» AIM OF THE EXERCISE: Give the records again exactly. Pictures do not belong in the copy.

[Source data]
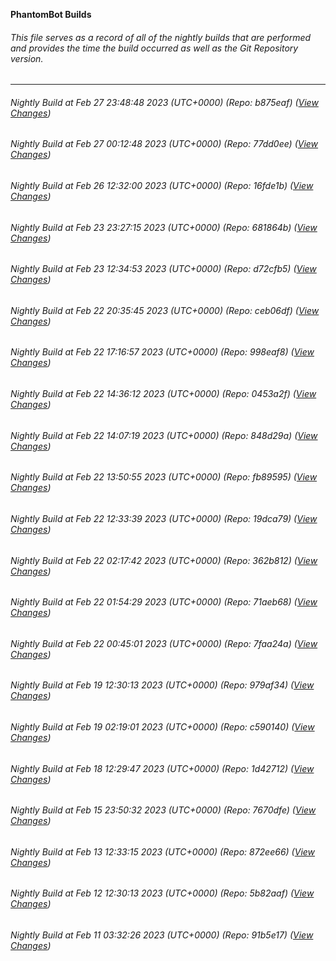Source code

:**PhantomBot Builds**

###### This file serves as a record of all of the nightly builds that are performed and provides the time the build occurred as well as the Git Repository version.
-------------------------------------------------------------------------------------------------------------
###### Nightly Build at Feb 27 23:48:48 2023 (UTC+0000) (Repo: b875eaf) ([View Changes](https://github.com/PhantomBot/PhantomBot/compare/77dd0ee...b875eaf))
###### Nightly Build at Feb 27 00:12:48 2023 (UTC+0000) (Repo: 77dd0ee) ([View Changes](https://github.com/PhantomBot/PhantomBot/compare/16fde1b...77dd0ee))
###### Nightly Build at Feb 26 12:32:00 2023 (UTC+0000) (Repo: 16fde1b) ([View Changes](https://github.com/PhantomBot/PhantomBot/compare/681864b...16fde1b))
###### Nightly Build at Feb 23 23:27:15 2023 (UTC+0000) (Repo: 681864b) ([View Changes](https://github.com/PhantomBot/PhantomBot/compare/d72cfb5...681864b))
###### Nightly Build at Feb 23 12:34:53 2023 (UTC+0000) (Repo: d72cfb5) ([View Changes](https://github.com/PhantomBot/PhantomBot/compare/ceb06df...d72cfb5))
###### Nightly Build at Feb 22 20:35:45 2023 (UTC+0000) (Repo: ceb06df) ([View Changes](https://github.com/PhantomBot/PhantomBot/compare/998eaf8...ceb06df))
###### Nightly Build at Feb 22 17:16:57 2023 (UTC+0000) (Repo: 998eaf8) ([View Changes](https://github.com/PhantomBot/PhantomBot/compare/0453a2f...998eaf8))
###### Nightly Build at Feb 22 14:36:12 2023 (UTC+0000) (Repo: 0453a2f) ([View Changes](https://github.com/PhantomBot/PhantomBot/compare/848d29a...0453a2f))
###### Nightly Build at Feb 22 14:07:19 2023 (UTC+0000) (Repo: 848d29a) ([View Changes](https://github.com/PhantomBot/PhantomBot/compare/fb89595...848d29a))
###### Nightly Build at Feb 22 13:50:55 2023 (UTC+0000) (Repo: fb89595) ([View Changes](https://github.com/PhantomBot/PhantomBot/compare/19dca79...fb89595))
###### Nightly Build at Feb 22 12:33:39 2023 (UTC+0000) (Repo: 19dca79) ([View Changes](https://github.com/PhantomBot/PhantomBot/compare/362b812...19dca79))
###### Nightly Build at Feb 22 02:17:42 2023 (UTC+0000) (Repo: 362b812) ([View Changes](https://github.com/PhantomBot/PhantomBot/compare/71aeb68...362b812))
###### Nightly Build at Feb 22 01:54:29 2023 (UTC+0000) (Repo: 71aeb68) ([View Changes](https://github.com/PhantomBot/PhantomBot/compare/7faa24a...71aeb68))
###### Nightly Build at Feb 22 00:45:01 2023 (UTC+0000) (Repo: 7faa24a) ([View Changes](https://github.com/PhantomBot/PhantomBot/compare/979af34...7faa24a))
###### Nightly Build at Feb 19 12:30:13 2023 (UTC+0000) (Repo: 979af34) ([View Changes](https://github.com/PhantomBot/PhantomBot/compare/c590140...979af34))
###### Nightly Build at Feb 19 02:19:01 2023 (UTC+0000) (Repo: c590140) ([View Changes](https://github.com/PhantomBot/PhantomBot/compare/1d42712...c590140))
###### Nightly Build at Feb 18 12:29:47 2023 (UTC+0000) (Repo: 1d42712) ([View Changes](https://github.com/PhantomBot/PhantomBot/compare/7670dfe...1d42712))
###### Nightly Build at Feb 15 23:50:32 2023 (UTC+0000) (Repo: 7670dfe) ([View Changes](https://github.com/PhantomBot/PhantomBot/compare/872ee66...7670dfe))
###### Nightly Build at Feb 13 12:33:15 2023 (UTC+0000) (Repo: 872ee66) ([View Changes](https://github.com/PhantomBot/PhantomBot/compare/5b82aaf...872ee66))
###### Nightly Build at Feb 12 12:30:13 2023 (UTC+0000) (Repo: 5b82aaf) ([View Changes](https://github.com/PhantomBot/PhantomBot/compare/91b5e17...5b82aaf))
###### Nightly Build at Feb 11 03:32:26 2023 (UTC+0000) (Repo: 91b5e17) ([View Changes](https://github.com/PhantomBot/PhantomBot/compare/226d554...91b5e17))
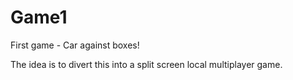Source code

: # Game1
First game - Car against boxes!

The idea is to divert this into a split screen local multiplayer game.
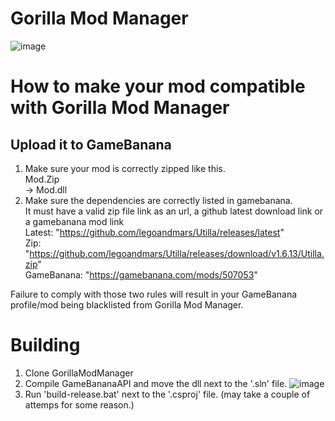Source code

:# Gorilla Mod Manager

![image](https://github.com/pl2w/GorillaModManager/assets/137610832/91871e46-49da-4380-8050-49725d8e498c)

# How to make your mod compatible with Gorilla Mod Manager 
## Upload it to GameBanana
1. Make sure your mod is correctly zipped like this. \
   Mod.Zip \
     -> Mod.dll
2. Make sure the dependencies are correctly listed in gamebanana. \
   It must have a valid zip file link as an url, a github latest download link or a gamebanana mod link \
     Latest: "https://github.com/legoandmars/Utilla/releases/latest" \
     Zip: "https://github.com/legoandmars/Utilla/releases/download/v1.6.13/Utilla.zip" \
     GameBanana: "https://gamebanana.com/mods/507053"
   
Failure to comply with those two rules will result in your GameBanana profile/mod being blacklisted from Gorilla Mod Manager.

# Building
1. Clone GorillaModManager
2. Compile GameBananaAPI and move the dll next to the '.sln' file.
![image](https://github.com/pl2w/GorillaModManager/assets/137610832/8c79f2a3-8ac0-492d-a822-9720c0ef09b8)
3. Run 'build-release.bat' next to the '.csproj' file. (may take a couple of attemps for some reason.)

» TASK OUTPUT:
Source code

:**PhantomBot Builds**

###### This file serves as a record of all of the nightly builds that are performed and provides the time the build occurred as well as the Git Repository version.
-------------------------------------------------------------------------------------------------------------
###### Nightly Build at Feb 27 23:48:48 2023 (UTC+0000) (Repo: b875eaf) ([View Changes](https://github.com/PhantomBot/PhantomBot/compare/77dd0ee...b875eaf))
###### Nightly Build at Feb 27 00:12:48 2023 (UTC+0000) (Repo: 77dd0ee) ([View Changes](https://github.com/PhantomBot/PhantomBot/compare/16fde1b...77dd0ee))
###### Nightly Build at Feb 26 12:32:00 2023 (UTC+0000) (Repo: 16fde1b) ([View Changes](https://github.com/PhantomBot/PhantomBot/compare/681864b...16fde1b))
###### Nightly Build at Feb 23 23:27:15 2023 (UTC+0000) (Repo: 681864b) ([View Changes](https://github.com/PhantomBot/PhantomBot/compare/d72cfb5...681864b))
###### Nightly Build at Feb 23 12:34:53 2023 (UTC+0000) (Repo: d72cfb5) ([View Changes](https://github.com/PhantomBot/PhantomBot/compare/ceb06df...d72cfb5))
###### Nightly Build at Feb 22 20:35:45 2023 (UTC+0000) (Repo: ceb06df) ([View Changes](https://github.com/PhantomBot/PhantomBot/compare/998eaf8...ceb06df))
###### Nightly Build at Feb 22 17:16:57 2023 (UTC+0000) (Repo: 998eaf8) ([View Changes](https://github.com/PhantomBot/PhantomBot/compare/0453a2f...998eaf8))
###### Nightly Build at Feb 22 14:36:12 2023 (UTC+0000) (Repo: 0453a2f) ([View Changes](https://github.com/PhantomBot/PhantomBot/compare/848d29a...0453a2f))
###### Nightly Build at Feb 22 14:07:19 2023 (UTC+0000) (Repo: 848d29a) ([View Changes](https://github.com/PhantomBot/PhantomBot/compare/fb89595...848d29a))
###### Nightly Build at Feb 22 13:50:55 2023 (UTC+0000) (Repo: fb89595) ([View Changes](https://github.com/PhantomBot/PhantomBot/compare/19dca79...fb89595))
###### Nightly Build at Feb 22 12:33:39 2023 (UTC+0000) (Repo: 19dca79) ([View Changes](https://github.com/PhantomBot/PhantomBot/compare/362b812...19dca79))
###### Nightly Build at Feb 22 02:17:42 2023 (UTC+0000) (Repo: 362b812) ([View Changes](https://github.com/PhantomBot/PhantomBot/compare/71aeb68...362b812))
###### Nightly Build at Feb 22 01:54:29 2023 (UTC+0000) (Repo: 71aeb68) ([View Changes](https://github.com/PhantomBot/PhantomBot/compare/7faa24a...71aeb68))
###### Nightly Build at Feb 22 00:45:01 2023 (UTC+0000) (Repo: 7faa24a) ([View Changes](https://github.com/PhantomBot/PhantomBot/compare/979af34...7faa24a))
###### Nightly Build at Feb 19 12:30:13 2023 (UTC+0000) (Repo: 979af34) ([View Changes](https://github.com/PhantomBot/PhantomBot/compare/c590140...979af34))
###### Nightly Build at Feb 19 02:19:01 2023 (UTC+0000) (Repo: c590140) ([View Changes](https://github.com/PhantomBot/PhantomBot/compare/1d42712...c590140))
###### Nightly Build at Feb 18 12:29:47 2023 (UTC+0000) (Repo: 1d42712) ([View Changes](https://github.com/PhantomBot/PhantomBot/compare/7670dfe...1d42712))
###### Nightly Build at Feb 15 23:50:32 2023 (UTC+0000) (Repo: 7670dfe) ([View Changes](https://github.com/PhantomBot/PhantomBot/compare/872ee66...7670dfe))
###### Nightly Build at Feb 13 12:33:15 2023 (UTC+0000) (Repo: 872ee66) ([View Changes](https://github.com/PhantomBot/PhantomBot/compare/5b82aaf...872ee66))
###### Nightly Build at Feb 12 12:30:13 2023 (UTC+0000) (Repo: 5b82aaf) ([View Changes](https://github.com/PhantomBot/PhantomBot/compare/91b5e17...5b82aaf))
###### Nightly Build at Feb 11 03:32:26 2023 (UTC+0000) (Repo: 91b5e17) ([View Changes](https://github.com/PhantomBot/PhantomBot/compare/226d554...91b5e17))
Source code

: # Game1
First game - Car against boxes!

The idea is to divert this into a split screen local multiplayer game.
Source code

:# Gorilla Mod Manager

![image](https://github.com/pl2w/GorillaModManager/assets/137610832/91871e46-49da-4380-8050-49725d8e498c)

# How to make your mod compatible with Gorilla Mod Manager 
## Upload it to GameBanana
1. Make sure your mod is correctly zipped like this. \
   Mod.Zip \
     -> Mod.dll
2. Make sure the dependencies are correctly listed in gamebanana. \
   It must have a valid zip file link as an url, a github latest download link or a gamebanana mod link \
     Latest: "https://github.com/legoandmars/Utilla/releases/latest" \
     Zip: "https://github.com/legoandmars/Utilla/releases/download/v1.6.13/Utilla.zip" \
     GameBanana: "https://gamebanana.com/mods/507053"
   
Failure to comply with those two rules will result in your GameBanana profile/mod being blacklisted from Gorilla Mod Manager.

# Building
1. Clone GorillaModManager
2. Compile GameBananaAPI and move the dll next to the '.sln' file.
![image](https://github.com/pl2w/GorillaModManager/assets/137610832/8c79f2a3-8ac0-492d-a822-9720c0ef09b8)
3. Run 'build-release.bat' next to the '.csproj' file. (may take a couple of attemps for some reason.)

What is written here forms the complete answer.